Structural Determination of Metallofullerene Sc_3C_(82) Revisited: A Surprising Finding

摘要

Endohedral metallofullerenes have attracted wide interest in recent years because of the promising material, catalytic, and biomedical applications. The structures and electronic properties of endohedral metallofullerenes have been extensively investigated both experimentally and theoretically. It is widely accepted that the maximum entropy method (MEM)/Rietveld analysis of synchrotron X-ray powder diffraction data is powerful for structural determination of endohedral metallofullerenes. Since the first application to Y@C_(82) in 1995, the endohedral structures of representative metallofullerenes, such as Sc@C_(82), La@C_(82), Eu@C_(82), Gd@C_(82), Sc_2@C_(66), Sc_2@C_(84), La_2@C_(80), Sc_2C_2@C_(84), and Sc_3@C_(82), have been determined by the MEM/Rietveld method. However, these structures do not always correspond to energy minima or most stable structures.

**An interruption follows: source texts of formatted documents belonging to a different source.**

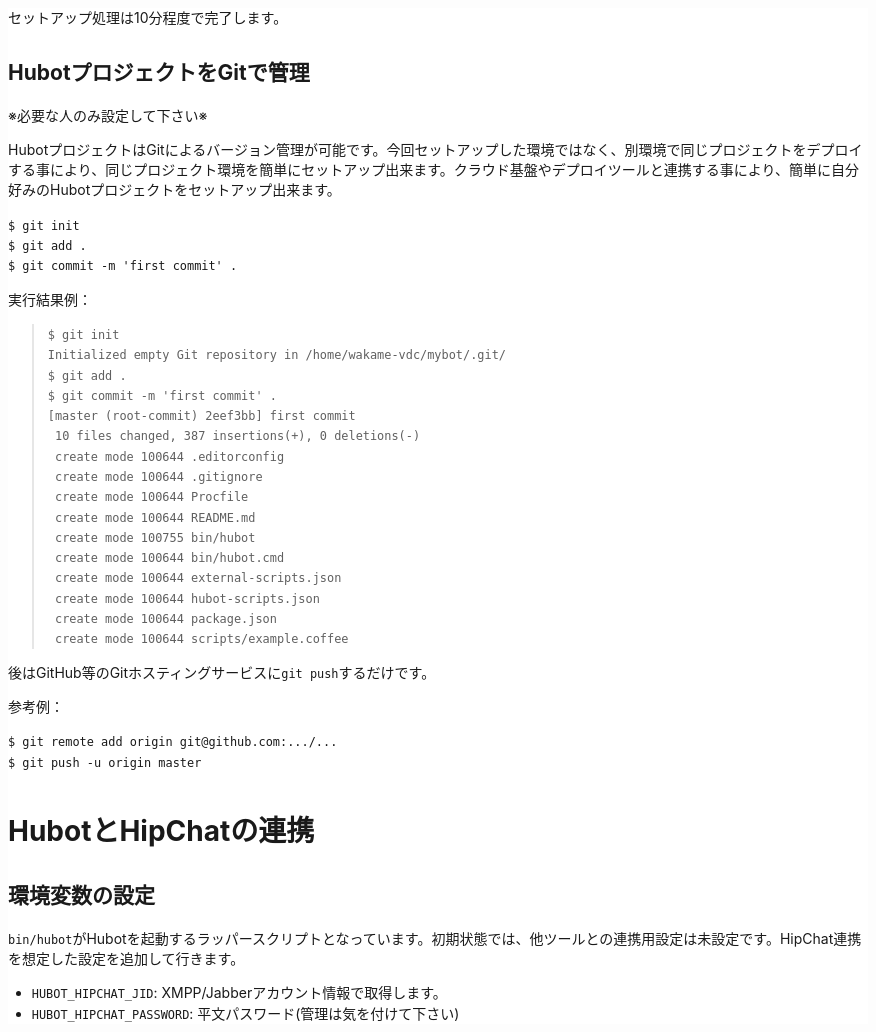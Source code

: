 セットアップ処理は10分程度で完了します。

## HubotプロジェクトをGitで管理

※必要な人のみ設定して下さい※

HubotプロジェクトはGitによるバージョン管理が可能です。今回セットアップした環境ではなく、別環境で同じプロジェクトをデプロイする事により、同じプロジェクト環境を簡単にセットアップ出来ます。クラウド基盤やデプロイツールと連携する事により、簡単に自分好みのHubotプロジェクトをセットアップ出来ます。

```
$ git init
$ git add .
$ git commit -m 'first commit' .
```

実行結果例：

> ```
> $ git init
> Initialized empty Git repository in /home/wakame-vdc/mybot/.git/
> $ git add .
> $ git commit -m 'first commit' .
> [master (root-commit) 2eef3bb] first commit
>  10 files changed, 387 insertions(+), 0 deletions(-)
>  create mode 100644 .editorconfig
>  create mode 100644 .gitignore
>  create mode 100644 Procfile
>  create mode 100644 README.md
>  create mode 100755 bin/hubot
>  create mode 100644 bin/hubot.cmd
>  create mode 100644 external-scripts.json
>  create mode 100644 hubot-scripts.json
>  create mode 100644 package.json
>  create mode 100644 scripts/example.coffee
> ```

後はGitHub等のGitホスティングサービスに`git push`するだけです。

参考例：

```
$ git remote add origin git@github.com:.../...
$ git push -u origin master
```

# HubotとHipChatの連携

## 環境変数の設定

`bin/hubot`がHubotを起動するラッパースクリプトとなっています。初期状態では、他ツールとの連携用設定は未設定です。HipChat連携を想定した設定を追加して行きます。

+ `HUBOT_HIPCHAT_JID`: XMPP/Jabberアカウント情報で取得します。
+ `HUBOT_HIPCHAT_PASSWORD`: 平文パスワード(管理は気を付けて下さい)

For example, the MEM/Rietveld analysis of Sc_3@C_(82) has shown three Sc atoms encapsulated inside a C_(3v) isomer of C_(82) as a trimer with extremely short Sc-Sc distances of 2.33 A. On the other hand, Kobayashi and Nagase calculated that the endohedral structure is not an energy minimum; it is energetically much more favorable that three Sc atoms are encaged inside another C_(3v) isomer of C_(82) with much longer Sc-Sc distances of 3.6-4.0 A.